A Bruxelles il terrore ha colpito questa volta in aeroporto e in metropolitana, due luoghi e strumenti massimi di mobilità. Andando oltre le stragi al Bataclan e a vari caffé parigini, dove lo stesso terrore aveva voluto colpire la nostra vita quotidiana nella sua espressione più diretta, quella del tempo libero. Ridurre la mobilità a suon di terrore significa voler portare a zero la libertà, alzando il livello dello scontro finché paralisi sia, per paura e per null’altro.
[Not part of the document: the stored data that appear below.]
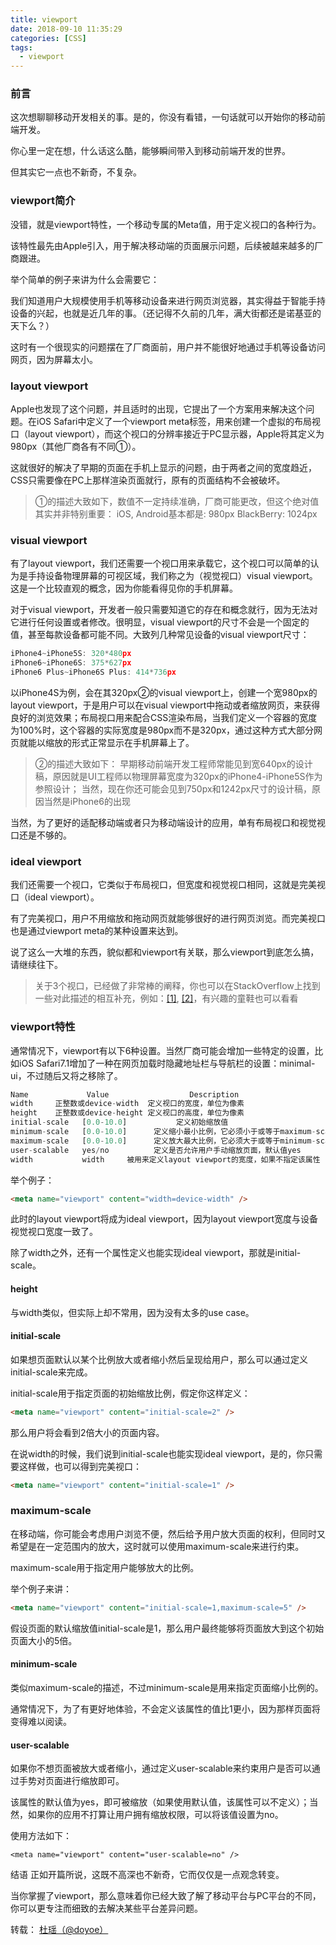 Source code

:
```yaml
---
title: viewport
date: 2018-09-10 11:35:29
categories: [CSS]
tags:
  - viewport 
---
```


### 前言
这次想聊聊移动开发相关的事。是的，你没有看错，一句话就可以开始你的移动前端开发。

你心里一定在想，什么话这么酷，能够瞬间带入到移动前端开发的世界。

但其实它一点也不新奇，不复杂。
<!-- more -->
### viewport简介
没错，就是viewport特性，一个移动专属的Meta值，用于定义视口的各种行为。

该特性最先由Apple引入，用于解决移动端的页面展示问题，后续被越来越多的厂商跟进。

举个简单的例子来讲为什么会需要它：

我们知道用户大规模使用手机等移动设备来进行网页浏览器，其实得益于智能手持设备的兴起，也就是近几年的事。（还记得不久前的几年，满大街都还是诺基亚的天下么？）

这时有一个很现实的问题摆在了厂商面前，用户并不能很好地通过手机等设备访问网页，因为屏幕太小。

### layout viewport
Apple也发现了这个问题，并且适时的出现，它提出了一个方案用来解决这个问题。在iOS Safari中定义了一个viewport meta标签，用来创建一个虚拟的布局视口（layout viewport），而这个视口的分辨率接近于PC显示器，Apple将其定义为980px（其他厂商各有不同①）。

这就很好的解决了早期的页面在手机上显示的问题，由于两者之间的宽度趋近，CSS只需要像在PC上那样渲染页面就行，原有的页面结构不会被破坏。

> ①的描述大致如下，数值不一定持续准确，厂商可能更改，但这个绝对值其实并非特别重要：
> iOS, Android基本都是: 980px
> BlackBerry: 1024px

### visual viewport
有了layout viewport，我们还需要一个视口用来承载它，这个视口可以简单的认为是手持设备物理屏幕的可视区域，我们称之为（视觉视口）visual viewport。这是一个比较直观的概念，因为你能看得见你的手机屏幕。

对于visual viewport，开发者一般只需要知道它的存在和概念就行，因为无法对它进行任何设置或者修改。很明显，visual viewport的尺寸不会是一个固定的值，甚至每款设备都可能不同。大致列几种常见设备的visual viewport尺寸：
```js
iPhone4~iPhone5S: 320*480px
iPhone6~iPhone6S: 375*627px
iPhone6 Plus~iPhone6S Plus: 414*736px
```
以iPhone4S为例，会在其320px②的visual viewport上，创建一个宽980px的layout viewport，于是用户可以在visual viewport中拖动或者缩放网页，来获得良好的浏览效果；布局视口用来配合CSS渲染布局，当我们定义一个容器的宽度为100%时，这个容器的实际宽度是980px而不是320px，通过这种方式大部分网页就能以缩放的形式正常显示在手机屏幕上了。

> ②的描述大致如下：
> 早期移动前端开发工程师常能见到宽640px的设计稿，原因就是UI工程师以物理屏幕宽度为320px的iPhone4-iPhone5S作为参照设计；
> 当然，现在你还可能会见到750px和1242px尺寸的设计稿，原因当然是iPhone6的出现

当然，为了更好的适配移动端或者只为移动端设计的应用，单有布局视口和视觉视口还是不够的。

### ideal viewport
我们还需要一个视口，它类似于布局视口，但宽度和视觉视口相同，这就是完美视口（ideal viewport）。

有了完美视口，用户不用缩放和拖动网页就能够很好的进行网页浏览。而完美视口也是通过viewport meta的某种设置来达到。

说了这么一大堆的东西，貌似都和viewport有关联，那么viewport到底怎么搞，请继续往下。

> 关于3个视口，已经做了非常棒的阐释，你也可以在StackOverflow上找到一些对此描述的相互补充，例如：[[1]](https://stackoverflow.com/questions/6333927/difference-between-visual-viewport-and-layout-viewport), [[2]](https://stackoverflow.com/questions/7344886/visual-viewport-vs-layout-viewport-on-mobile-devices)，有兴趣的童鞋也可以看看

### viewport特性
通常情况下，viewport有以下6种设置。当然厂商可能会增加一些特定的设置，比如iOS Safari7.1增加了一种在网页加载时隐藏地址栏与导航栏的设置：minimal-ui，不过随后又将之移除了。
```js
Name	         Value	                Description
width	  正整数或device-width	定义视口的宽度，单位为像素
height	  正整数或device-height	定义视口的高度，单位为像素
initial-scale	[0.0-10.0]	         定义初始缩放值
minimum-scale	[0.0-10.0]	    定义缩小最小比例，它必须小于或等于maximum-scale设置
maximum-scale	[0.0-10.0]	    定义放大最大比例，它必须大于或等于minimum-scale设置
user-scalable	yes/no	        定义是否允许用户手动缩放页面，默认值yes
width           width     被用来定义layout viewport的宽度，如果不指定该属性（或者移除viewport meta标签），则layout viewport宽度为厂商默认值。如：iPhone为980px；
```
举个例子：

```html
<meta name="viewport" content="width=device-width" />
```
此时的layout viewport将成为ideal viewport，因为layout viewport宽度与设备视觉视口宽度一致了。

除了width之外，还有一个属性定义也能实现ideal viewport，那就是initial-scale。

#### height
与width类似，但实际上却不常用，因为没有太多的use case。

#### initial-scale
如果想页面默认以某个比例放大或者缩小然后呈现给用户，那么可以通过定义initial-scale来完成。

initial-scale用于指定页面的初始缩放比例，假定你这样定义：

```html
<meta name="viewport" content="initial-scale=2" />
```
那么用户将会看到2倍大小的页面内容。

在说width的时候，我们说到initial-scale也能实现ideal viewport，是的，你只需要这样做，也可以得到完美视口：

```html
<meta name="viewport" content="initial-scale=1" />
```

### maximum-scale
在移动端，你可能会考虑用户浏览不便，然后给予用户放大页面的权利，但同时又希望是在一定范围内的放大，这时就可以使用maximum-scale来进行约束。

maximum-scale用于指定用户能够放大的比例。

举个例子来讲：

```html
<meta name="viewport" content="initial-scale=1,maximum-scale=5" />
```
假设页面的默认缩放值initial-scale是1，那么用户最终能够将页面放大到这个初始页面大小的5倍。

#### minimum-scale
类似maximum-scale的描述，不过minimum-scale是用来指定页面缩小比例的。

通常情况下，为了有更好地体验，不会定义该属性的值比1更小，因为那样页面将变得难以阅读。

#### user-scalable
如果你不想页面被放大或者缩小，通过定义user-scalable来约束用户是否可以通过手势对页面进行缩放即可。

该属性的默认值为yes，即可被缩放（如果使用默认值，该属性可以不定义）；当然，如果你的应用不打算让用户拥有缩放权限，可以将该值设置为no。

使用方法如下：

```
<meta name="viewport" content="user-scalable=no" />
```
结语
正如开篇所说，这既不高深也不新奇，它而仅仅是一点观念转变。

当你掌握了viewport，那么意味着你已经大致了解了移动平台与PC平台的不同，你可以更专注而细致的去解决某些平台差异问题。

转载： [杜瑶（@doyoe） ](http://blog.doyoe.com/2015/10/13/mobile/%E7%A7%BB%E5%8A%A8%E5%89%8D%E7%AB%AF%E7%AC%AC%E4%B8%80%E5%BC%B9%EF%BC%9Aviewport%E8%AF%A6%E8%A7%A3/)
A Bruxelles abbiamo visto una nuova prova di guerra asimmetrica. Quella in cui la democrazia combatte, se costretta, con l’obiettivo di portare comunque a casa la pelle, mentre il terrore combatte senza avere questo retropensiero. Senza questo valore, diciamo noi in democrazia. Una guerra asimmetrica che ha avuto tra le prime vittime le 13 ragazze morte il giorno precedente nell’incidente del bus in Spagna, cancellate d’un colpo dalla cronaca e dal dolore comune.

A Bruxelles la nostra mobilità è stata colpita, ma se c’è una risposta, deve essere quella di non fermarsi mai. Di continuare a pedalare, di restare al volante della propria vita, rivendicando per sempre la nostra guida autonoma. Anche a brutto muso contro chi vuole farci scendere.